In [1]:
import numpy as np
import pandas as pd

In [2]:
# Download the dataset
!wget "https://storage.googleapis.com/gresearch/dakshina/dakshina_dataset_v1.0.tar"

--2022-04-18 05:22:53--  https://storage.googleapis.com/gresearch/dakshina/dakshina_dataset_v1.0.tar
Resolving storage.googleapis.com (storage.googleapis.com)... 108.177.127.128, 142.250.153.128, 142.250.145.128, ...
Connecting to storage.googleapis.com (storage.googleapis.com)|108.177.127.128|:443... connected.
HTTP request sent, awaiting response... 200 OK
Length: 2008340480 (1.9G) [application/x-tar]
Saving to: ‘dakshina_dataset_v1.0.tar’


2022-04-18 05:23:12 (103 MB/s) - ‘dakshina_dataset_v1.0.tar’ saved [2008340480/2008340480]



In [3]:
!tar -xvf /content/dakshina_dataset_v1.0.tar

dakshina_dataset_v1.0/bn/
dakshina_dataset_v1.0/bn/lexicons/
dakshina_dataset_v1.0/bn/lexicons/bn.translit.sampled.test.tsv
dakshina_dataset_v1.0/bn/lexicons/bn.translit.sampled.train.tsv
dakshina_dataset_v1.0/bn/lexicons/bn.translit.sampled.dev.tsv
dakshina_dataset_v1.0/bn/native_script_wikipedia/
dakshina_dataset_v1.0/bn/native_script_wikipedia/bn.wiki-filt.valid.text.shuf.txt.gz
dakshina_dataset_v1.0/bn/native_script_wikipedia/bn.wiki-full.info.sorted.tsv.gz
dakshina_dataset_v1.0/bn/native_script_wikipedia/bn.wiki-filt.train.info.sorted.tsv.gz
dakshina_dataset_v1.0/bn/native_script_wikipedia/bn.wiki-filt.train.text.sorted.tsv.gz
dakshina_dataset_v1.0/bn/native_script_wikipedia/bn.wiki-filt.train.text.shuf.txt.gz
dakshina_dataset_v1.0/bn/native_script_wikipedia/bn.wiki-full.nonblock.sections.tsv.gz
dakshina_dataset_v1.0/bn/native_script_wikipedia/bn.wiki-full.omit_pages.txt.gz
dakshina_dataset_v1.0/bn/native_script_wikipedia/bn.wiki-full.text.sorted.tsv.gz
dakshina_dataset_v1.0/bn/na

In [38]:
train_data_path = '/content/dakshina_dataset_v1.0/te/lexicons/te.translit.sampled.train.tsv'
validation_data_path = '/content/dakshina_dataset_v1.0/te/lexicons/te.translit.sampled.dev.tsv'
test_data_path = '/content/dakshina_dataset_v1.0/te/lexicons/te.translit.sampled.test.tsv'

df_train = pd.read_csv(train_data_path, sep='\t', header=None)
df_val = pd.read_csv(validation_data_path, sep='\t', header=None)
df_test = pd.read_csv(test_data_path, sep='\t', header=None)

In [39]:
def load_data(df, input_texts, target_texts, input_characters=None, target_characters=None, is_test_data=False):
    
    for  _, row in df.iterrows():
        input_text, target_text = str(row[0]), str(row[1])
        input_texts.append(input_text)
        target_text = '\t' + target_text + '\n'
        target_texts.append(target_text)
        
        if not is_test_data:
            for char in input_text:
                if char not in input_characters:
                    input_characters.add(char)
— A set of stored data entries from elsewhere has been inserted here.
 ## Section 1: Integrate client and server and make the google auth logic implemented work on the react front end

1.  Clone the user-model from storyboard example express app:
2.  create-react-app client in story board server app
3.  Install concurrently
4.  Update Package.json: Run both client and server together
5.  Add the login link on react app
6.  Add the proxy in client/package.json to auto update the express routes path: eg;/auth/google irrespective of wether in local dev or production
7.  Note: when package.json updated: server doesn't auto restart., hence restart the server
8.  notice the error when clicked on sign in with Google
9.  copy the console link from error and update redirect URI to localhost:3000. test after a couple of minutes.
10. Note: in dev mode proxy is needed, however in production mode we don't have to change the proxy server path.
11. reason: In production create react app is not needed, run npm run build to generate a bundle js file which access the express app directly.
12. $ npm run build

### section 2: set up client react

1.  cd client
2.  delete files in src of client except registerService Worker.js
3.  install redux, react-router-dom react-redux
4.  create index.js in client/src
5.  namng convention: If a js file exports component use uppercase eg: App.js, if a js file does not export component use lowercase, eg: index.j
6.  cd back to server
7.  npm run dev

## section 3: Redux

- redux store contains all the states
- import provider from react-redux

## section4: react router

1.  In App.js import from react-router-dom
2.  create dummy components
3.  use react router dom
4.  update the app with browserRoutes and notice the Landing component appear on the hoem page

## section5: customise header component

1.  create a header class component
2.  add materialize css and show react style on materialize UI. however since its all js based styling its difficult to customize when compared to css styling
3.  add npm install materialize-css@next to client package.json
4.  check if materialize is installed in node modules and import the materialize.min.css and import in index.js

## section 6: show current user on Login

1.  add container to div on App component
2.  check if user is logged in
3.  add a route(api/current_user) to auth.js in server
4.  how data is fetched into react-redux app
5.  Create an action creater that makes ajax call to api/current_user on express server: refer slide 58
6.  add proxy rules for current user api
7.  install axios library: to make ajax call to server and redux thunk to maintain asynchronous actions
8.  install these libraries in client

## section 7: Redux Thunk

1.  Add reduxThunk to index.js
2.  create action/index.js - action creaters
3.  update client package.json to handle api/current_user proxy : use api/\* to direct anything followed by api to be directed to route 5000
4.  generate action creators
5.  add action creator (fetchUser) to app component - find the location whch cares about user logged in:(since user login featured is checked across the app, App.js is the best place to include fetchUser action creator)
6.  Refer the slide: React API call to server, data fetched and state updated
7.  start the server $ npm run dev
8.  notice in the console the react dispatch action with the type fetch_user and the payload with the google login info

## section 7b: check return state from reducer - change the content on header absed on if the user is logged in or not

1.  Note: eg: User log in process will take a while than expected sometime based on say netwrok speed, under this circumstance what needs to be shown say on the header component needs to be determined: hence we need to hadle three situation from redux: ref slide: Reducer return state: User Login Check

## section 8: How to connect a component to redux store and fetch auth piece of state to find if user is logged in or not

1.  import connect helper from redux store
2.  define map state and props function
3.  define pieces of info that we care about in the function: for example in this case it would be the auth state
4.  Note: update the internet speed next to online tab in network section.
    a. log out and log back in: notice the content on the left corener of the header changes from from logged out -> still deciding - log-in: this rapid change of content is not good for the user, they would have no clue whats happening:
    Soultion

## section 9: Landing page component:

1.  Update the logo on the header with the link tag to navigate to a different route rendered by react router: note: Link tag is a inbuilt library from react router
            for char in target_text:
                if char not in target_characters:
                    target_characters.add(char)

    max_encoder_seq_length = max([len(txt) for txt in input_texts])
    max_decoder_seq_length = max([len(txt) for txt in target_texts])

    if not is_test_data:
        input_characters = sorted(list(input_characters))
        target_characters = sorted(list(target_characters))
        num_encoder_tokens = len(input_characters)
        num_decoder_tokens = len(target_characters)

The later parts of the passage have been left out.